Bullying used to be considered the bane of many learners in primary and high schools, but the reach of the Internet today allows many more people, including university students and adults, to bully. In fact, online harassment has been the .subject of many high-profile court cases recently. Cyberbullying is more subtle than personal attacks, and students might not realise they have been pulled into the web until they are dealing with serious issues related to it.
These were some of the concerns shared by internet and social media PhD scholar and lecturer Ms Amilia Moremogolo Malebane, who spoke at a dialogue at the University of Johannesburg (UJ)’s Bunting campus on Friday, 21 September 2018. The dialogue was hosted by the South African Human Rights Commission (SAHRC) in collaboration with UJ’s Community Engagement (CE) division, under the theme “Cyberbullying and rape culture at tertiary institutions: Your body, your rights”.
From Left to Right: Ms Lebogang Mawelela, UJ Community Engagement Specialist; Ms Amilia Moremogolo Malebane, PhD Scholar/ Lecturer (Internet & Social Media); Ms Mandisa Khanyile, #TotalShutDown National Steering Committee leader; Palesa Setsubi, UJ student, Ms Lebogang Mokhomatha, UJ Government & Stakeholder Relations Liaison and Mr Thompson Mkansi, UJ Protection Services Manager, APB Campus.
Ms Malebane said it was high time that “social media” became part of the curriculum that is taught at schools and universities to help create awareness among those who were not familiar with it.
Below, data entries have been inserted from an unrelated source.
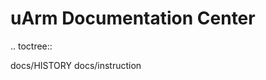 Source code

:uArm Documentation Center
==================================================
.. toctree::

   docs/HISTORY
   docs/instruction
Students across the country have been calling on universities to overhaul policies to tackle the scourge of sexual offences and harassment or assault.
Lebohang Mokhomatha, a government stakeholder relations representative at UJ, explained that it was important that students know that they are going to be listened to when they voiced their concerns regarding violence.
“The reason why we are having these conversations, especially from a community engagement perspective, is because some of the things we get from these dialogues, we will take out to our communities that we work with,” she said.
SAHRC spokesperson Gushwell Brooks said “the purpose of the dialogue was to educate and advocate for the right to freedom of the person, human dignity and privacy as well as bodily and psychological integrity at tertiary institutions”.He added that the dialogue was also a platform for engagement on the position of the right to privacy within the digital space.
Feminist activist Mandisa Khanyile, who was behind anti-gender-based violence campaign #TotalShutDown, was also in attendance.
“There’s a sense of safety that people have when they are behind the keyboard. They think that because they are behind the screens of their cellphones they can do and say whatever they want,” she said.
She defined cyberbullying as “distributing information about someone, harassment and incitement of crimes, and frauds of different types”.
She added that there should be more seminars to encourage students to report bullying.